Nouvelles recommandations de l'OMS sur l'activité physique : ce qui change concrètement
Près d'un adulte sur quatre dans le monde ne pratiquerait pas une activité physique suffisante pour préserver sa santé, selon les estimations de l'Organisation mondiale de la santé (OMS). Face à ce constat, l'institution a actualisé ses recommandations sur le mouvement quotidien. Ces lignes directrices, publiées pour la première fois en 2010, ont été révisées à la lumière de nouvelles données scientifiques. Elles fixent des objectifs plus précis, mais aussi plus accessibles qu'auparavant.

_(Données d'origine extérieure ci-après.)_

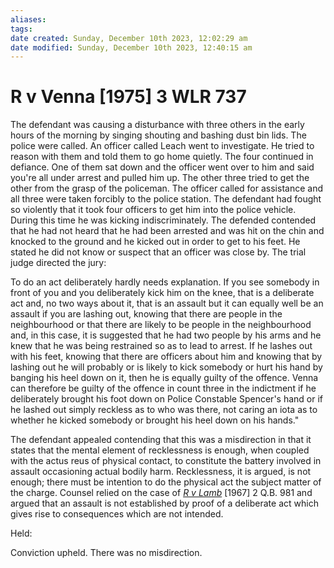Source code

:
 ```yaml
---
aliases: 
tags: 
date created: Sunday, December 10th 2023, 12:02:29 am
date modified: Sunday, December 10th 2023, 12:40:15 am
---
```


# R v Venna [1975] 3 WLR 737

The defendant was causing a disturbance with three others in the early hours of the morning by singing shouting and bashing dust bin lids. The police were called. An officer called Leach went to investigate. He tried to reason with them and told them to go home quietly. The four continued in defiance. One of them sat down and the officer went over to him and said you're all under arrest and pulled him up. The other three tried to get the other from the grasp of the policeman. The officer called for assistance and all three were taken forcibly to the police station. The defendant had fought so violently that it took four officers to get him into the police vehicle. During this time he was kicking indiscriminately. The defended contended that he had not heard that he had been arrested and was hit on the chin and knocked to the ground and he kicked out in order to get to his feet. He stated he did not know or suspect that an officer was close by. The trial judge directed the jury:

To do an act deliberately hardly needs explanation. If you see somebody in front of you and you deliberately kick him on the knee, that is a deliberate act and, no two ways about it, that is an assault but it can equally well be an assault if you are lashing out, knowing that there are people in the neighbourhood or that there are likely to be people in the neighbourhood and, in this case, it is suggested that he had two people by his arms and he knew that he was being restrained so as to lead to arrest. If he lashes out with his feet, knowing that there are officers about him and knowing that by lashing out he will probably or is likely to kick somebody or hurt his hand by banging his heel down on it, then he is equally guilty of the offence. Venna can therefore be guilty of the offence in count three in the indictment if he deliberately brought his foot down on Police Constable Spencer's hand or if he lashed out simply reckless as to who was there, not caring an iota as to whether he kicked somebody or brought his heel down on his hands."

The defendant appealed contending that this was a misdirection in that it states that the mental element of recklessness is enough, when coupled with the actus reus of physical contact, to constitute the battery involved in assault occasioning actual bodily harm. Recklessness, it is argued, is not enough; there must be intention to do the physical act the subject matter of the charge. Counsel relied on the case of _[R v Lamb](https://www.e-lawresources.co.uk/R-v-Lamb.php)_ [1967] 2 Q.B. 981 and argued that an assault is not established by proof of a deliberate act which gives rise to consequences which are not intended.  

  

Held:  

  

Conviction upheld. There was no misdirection.
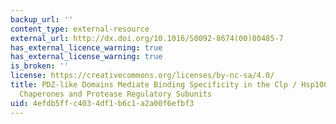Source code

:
 ```yaml
---
backup_url: ''
content_type: external-resource
external_url: http://dx.doi.org/10.1016/S0092-8674(00)80485-7
has_external_licence_warning: true
has_external_license_warning: true
is_broken: ''
license: https://creativecommons.org/licenses/by-nc-sa/4.0/
title: PDZ-like Domains Mediate Binding Specificity in the Clp / Hsp100 Family of
  Chaperones and Protease Regulatory Subunits
uid: 4efdb5ff-c403-4df1-b6c1-a2a00f6efbf3
---
```

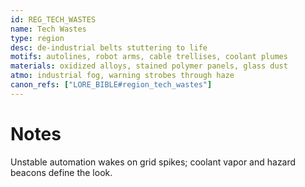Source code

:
 ```yaml
---
id: REG_TECH_WASTES
name: Tech Wastes
type: region
desc: de-industrial belts stuttering to life
motifs: autolines, robot arms, cable trellises, coolant plumes
materials: oxidized alloys, stained polymer panels, glass dust
atmo: industrial fog, warning strobes through haze
canon_refs: ["LORE_BIBLE#region_tech_wastes"]
---
```


# Notes

Unstable automation wakes on grid spikes; coolant vapor and hazard beacons define the look.
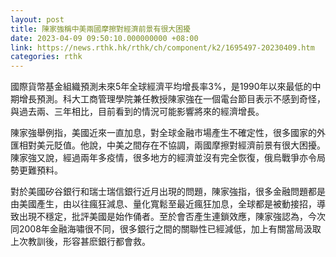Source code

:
 ```yaml
---
layout: post
title: 陳家強稱中美兩國摩擦對經濟前景有很大困擾
date: 2023-04-09 09:50:10.000000000 +08:00
link: https://news.rthk.hk/rthk/ch/component/k2/1695497-20230409.htm
categories: rthk
---
```


國際貨幣基金組織預測未來5年全球經濟平均增長率3%，是1990年以來最低的中期增長預測。科大工商管理學院兼任教授陳家強在一個電台節目表示不感到奇怪，與過去兩、三年相比，目前看到的情況可能影響將來的經濟增長。

陳家強舉例指，美國近來一直加息，對全球金融市場產生不確定性，很多國家的外匯相對美元貶值。他說，中美之間存在不協調，兩國摩擦對經濟前景有很大困擾。陳家強又說，經過兩年多疫情，很多地方的經濟並沒有完全恢復，俄烏戰爭亦令局勢更難預料。

對於美國矽谷銀行和瑞士瑞信銀行近月出現的問題，陳家強指，很多金融問題都是由美國產生，由以往瘋狂減息、量化寬鬆至最近瘋狂加息，全球都是被動接招，導致出現不穩定，批評美國是始作俑者。至於會否產生連鎖效應，陳家強認為，今次同2008年金融海嘯很不同，很多銀行之間的關聯性已經減低，加上有關當局汲取上次教訓後，形容甚麽銀行都會救。
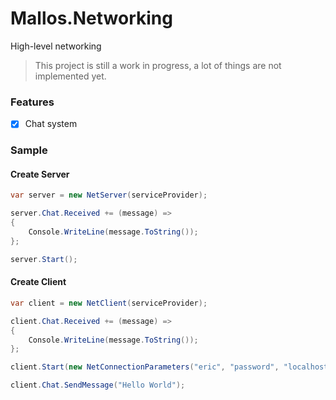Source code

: # Mallos.Networking
High-level networking

> This project is still a work in progress, a lot of things are not implemented yet.

### Features

- [x] Chat system

### Sample

#### Create Server
```cs
var server = new NetServer(serviceProvider);

server.Chat.Received += (message) =>
{
    Console.WriteLine(message.ToString());
};

server.Start();
```

#### Create Client
```cs
var client = new NetClient(serviceProvider);

client.Chat.Received += (message) =>
{
    Console.WriteLine(message.ToString());
};

client.Start(new NetConnectionParameters("eric", "password", "localhost"));

client.Chat.SendMessage("Hello World");
```
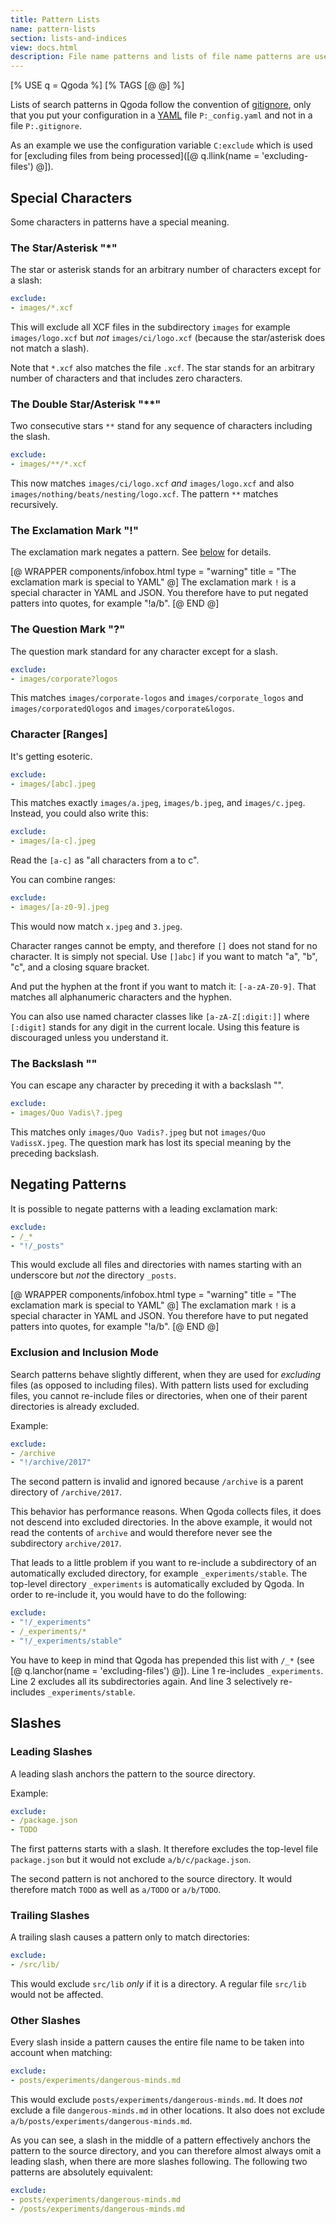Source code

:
 ```yaml
---
title: Pattern Lists
name: pattern-lists
section: lists-and-indices
view: docs.html
description: File name patterns and lists of file name patterns are used throughout Qgoda for definining sets of files and directories.
---
```

<!--qgoda-no-xgettext-->
[% USE q = Qgoda %]
[% TAGS [@ @] %]
<!--/qgoda-no-xgettext-->

Lists of search patterns in Qgoda follow the convention of [gitignore](https://git-scm.com/docs/gitignore), only that you put your configuration in a [YAML](http://yaml.org/) file `P:_config.yaml` and not in a file `P:.gitignore`.

<!--qgoda-no-xgettext--><qgoda-toc /><!--/qgoda-no-xgettext-->

As an example we use the configuration variable `C:exclude` which is used for [excluding files from being processed]([@ q.llink(name = 'excluding-files') @]).

## Special Characters

Some characters in patterns have a special meaning.

### The Star/Asterisk "*"

The star or asterisk stands for an arbitrary number of characters except for a slash:

<!--qgoda-no-xgettext-->
```yaml
exclude:
- images/*.xcf
```
<!--/qgoda-no-xgettext-->

This will exclude all XCF files in the subdirectory `images` for example `images/logo.xcf` but *not* `images/ci/logo.xcf` (because the star/asterisk does not match a slash).

Note that `*.xcf` also matches the file `.xcf`.  The star stands for an arbitrary number of characters and that includes zero characters.

### The Double Star/Asterisk "**"

Two consecutive stars `**` stand for any sequence of characters including the slash.

<!--qgoda-no-xgettext-->
```yaml
exclude:
- images/**/*.xcf
```
<!--/qgoda-no-xgettext-->

This now matches `images/ci/logo.xcf` *and* `images/logo.xcf` and also `images/nothing/beats/nesting/logo.xcf`.  The pattern `**` matches recursively.

### The Exclamation Mark "!"

The exclamation mark negates a pattern.  See [below](#negating-patterns) for details.

[@ WRAPPER components/infobox.html
           type = "warning" title = "The exclamation mark is special to YAML" @]
The exclamation mark <code>!</code> is a special character in YAML and JSON.  You therefore have to put negated patters into quotes, for example "!a/b".
[@ END @]

### The Question Mark "?"

The question mark standard for any character except for a slash.

<!--qgoda-no-xgettext-->
```yaml
exclude:
- images/corporate?logos
```
<!--/qgoda-no-xgettext-->

This matches `images/corporate-logos` and `images/corporate_logos` and `images/corporatedQlogos` and `images/corporate&logos`.

### Character [Ranges]

It's getting esoteric.

<!--qgoda-no-xgettext-->
```yaml
exclude:
- images/[abc].jpeg
```
<!--/qgoda-no-xgettext-->

This matches exactly `images/a.jpeg`, `images/b.jpeg`, and `images/c.jpeg`.  Instead, you could also write this:

<!--qgoda-no-xgettext-->
```yaml
exclude:
- images/[a-c].jpeg
```
<!--/qgoda-no-xgettext-->

Read the `[a-c]` as "all characters from a to c".

You can combine ranges:

<!--qgoda-no-xgettext-->
```yaml
exclude:
- images/[a-z0-9].jpeg
```
<!--/qgoda-no-xgettext-->

This would now match `x.jpeg` and `3.jpeg`.

Character ranges cannot be empty, and therefore `[]` does not stand for no character.  It is simply not special.  Use `[]abc]` if you want to match "a", "b", "c", and a closing square bracket.

And put the hyphen at the front if you want to match it: `[-a-zA-Z0-9]`.  That matches all alphanumeric characters and the hyphen.

You can also use named character classes like `[a-zA-Z[:digit:]]` where `[:digit]` stands for any digit in the current locale.  Using this feature is discouraged unless you understand it.

### The Backslash "\"

You can escape any character by preceding it with a backslash "\".

<!--qgoda-no-xgettext-->
```yaml
exclude:
- images/Quo Vadis\?.jpeg
```
<!--/qgoda-no-xgettext-->

This matches only `images/Quo Vadis?.jpeg` but not `images/Quo VadissX.jpeg`.  The question mark has lost its special meaning by the preceding backslash.

## Negating Patterns

It is possible to negate patterns with a leading exclamation mark:

<!--qgoda-no-xgettext-->
```yaml
exclude:
- /_*
- "!/_posts"
```
<!--/qgoda-no-xgettext-->

This would exclude all files and directories with names starting with an underscore but *not* the directory `_posts`.

[@ WRAPPER components/infobox.html
           type = "warning" title = "The exclamation mark is special to YAML" @]
The exclamation mark <code>!</code> is a special character in YAML and JSON.  You therefore have to put negated patters into quotes, for example "!a/b".
[@ END @]

### Exclusion and Inclusion Mode

Search patterns behave slightly different, when they are used for *excluding* files (as opposed to including files).  With pattern lists used for excluding files, you cannot re-include files or directories, when one of their parent directories is already excluded.

Example:

<!--qgoda-no-xgettext-->
```yaml
exclude:
- /archive
- "!/archive/2017"
```
<!--/qgoda-no-xgettext-->

The second pattern is invalid and ignored because `/archive` is a parent directory of `/archive/2017`.

This behavior has performance reasons.  When Qgoda collects files, it does not descend into excluded directories.  In the above example, it would not read the contents of `archive` and would therefore never see the subdirectory `archive/2017`.

That leads to a little problem if you want to re-include a subdirectory of an automatically excluded directory, for example `_experiments/stable`.  The top-level directory `_experiments` is automatically excluded by Qgoda.  In order to re-include it, you would have to do the following:

<!--qgoda-no-xgettext-->
```yaml
exclude:
- "!/_experiments"
- /_experiments/*
- "!/_experiments/stable"
```
<!--/qgoda-no-xgettext-->

You have to keep in mind that Qgoda has prepended this list with `/_*` (see [@ q.lanchor(name = 'excluding-files') @]).  Line 1 re-includes `_experiments`.  Line 2 excludes all its subdirectories again.  And line 3 selectively re-includes `_experiments/stable`.

## Slashes

### Leading Slashes

A leading slash anchors the pattern to the source directory.

Example:

<!--qgoda-no-xgettext-->
```yaml
exclude:
- /package.json
- TODO
```
<!--/qgoda-no-xgettext-->

The first patterns starts with a slash.  It therefore excludes the top-level file `package.json` but it would not exclude `a/b/c/package.json`.

The second pattern is not anchored to the source directory.  It would therefore match `TODO` as well as `a/TODO` or `a/b/TODO`.

### Trailing Slashes

A trailing slash causes a pattern only to match directories:

<!--qgoda-no-xgettext-->
```yaml
exclude:
- /src/lib/
```
<!--/qgoda-no-xgettext-->

This would exclude `src/lib` *only* if it is a directory.  A regular file `src/lib` would not be affected.

### Other Slashes

Every slash inside a pattern causes the entire file name to be taken into account when matching:

<!--qgoda-no-xgettext-->
```yaml
exclude:
- posts/experiments/dangerous-minds.md
```
<!--/qgoda-no-xgettext-->

This would exclude `posts/experiments/dangerous-minds.md`.  It does *not* exclude a file `dangerous-minds.md` in other locations.  It also does not exclude `a/b/posts/experiments/dangerous-minds.md`.

As you can see, a slash in the middle of a pattern effectively anchors the pattern to the source directory, and you can therefore almost always omit a leading slash, when there are more slashes following.  The following two patterns are absolutely equivalent:

<!--qgoda-no-xgettext-->
```yaml
exclude:
- posts/experiments/dangerous-minds.md
- /posts/experiments/dangerous-minds.md
```
<!--/qgoda-no-xgettext-->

Des seuils d'activité ajustés pour les adultes
Pour les adultes âgés de 18 à 64 ans, la recommandation principale reste une activité d'endurance d'intensité modérée d'au moins 150 minutes par semaine, ou 75 minutes d'intensité soutenue. La nouveauté réside dans la suppression de la règle des « 10 minutes consécutives minimum ». Auparavant, une séance d'activité devait durer au moins dix minutes pour être comptabilisée. Désormais, chaque minute de mouvement compte, y compris les montées d'escaliers ou les courtes marches rapides.
Cette modification s'appuie sur des études récentes montrant que des efforts fragmentés, même très brefs, ont un effet bénéfique sur la santé cardiovasculaire et métabolique. L'OMS insiste également sur deux points supplémentaires : la pratique d'exercices de renforcement musculaire au moins deux jours par semaine, et la réduction du temps passé en position assise. Pour les personnes qui ne peuvent pas atteindre ces seuils, l'organisation rappelle que toute activité, même inférieure aux recommandations, vaut mieux que l'inaction totale.
Des recommandations spécifiques pour les plus de 65 ans et les femmes enceintes
Pour les seniors, les recommandations générales restent identiques, mais un accent particulier est mis sur les exercices d'équilibre et de souplesse. Trois séances hebdomadaires de ces pratiques sont suggérées pour prévenir les chutes, une cause majeure de perte d'autonomie. L'OMS précise que ces exercices peuvent être intégrés à des activités quotidiennes, comme se tenir sur une jambe en faisant la vaisselle ou se lever d'une chaise sans utiliser les bras.
Les femmes enceintes et celles qui viennent d'accoucher ne sont pas oubliées. Les recommandations préconisent au moins 150 minutes d'activité modérée par semaine, en l'absence de contre-indication médicale. Les exercices de renforcement musculaire sont également encouragés, avec une attention particulière pour les muscles du plancher pelvien. L'OMS souligne que ces pratiques réduisent le risque de diabète gestationnel, de prise de poids excessive et de complications à l'accouchement, sans augmenter le risque de fausse couche.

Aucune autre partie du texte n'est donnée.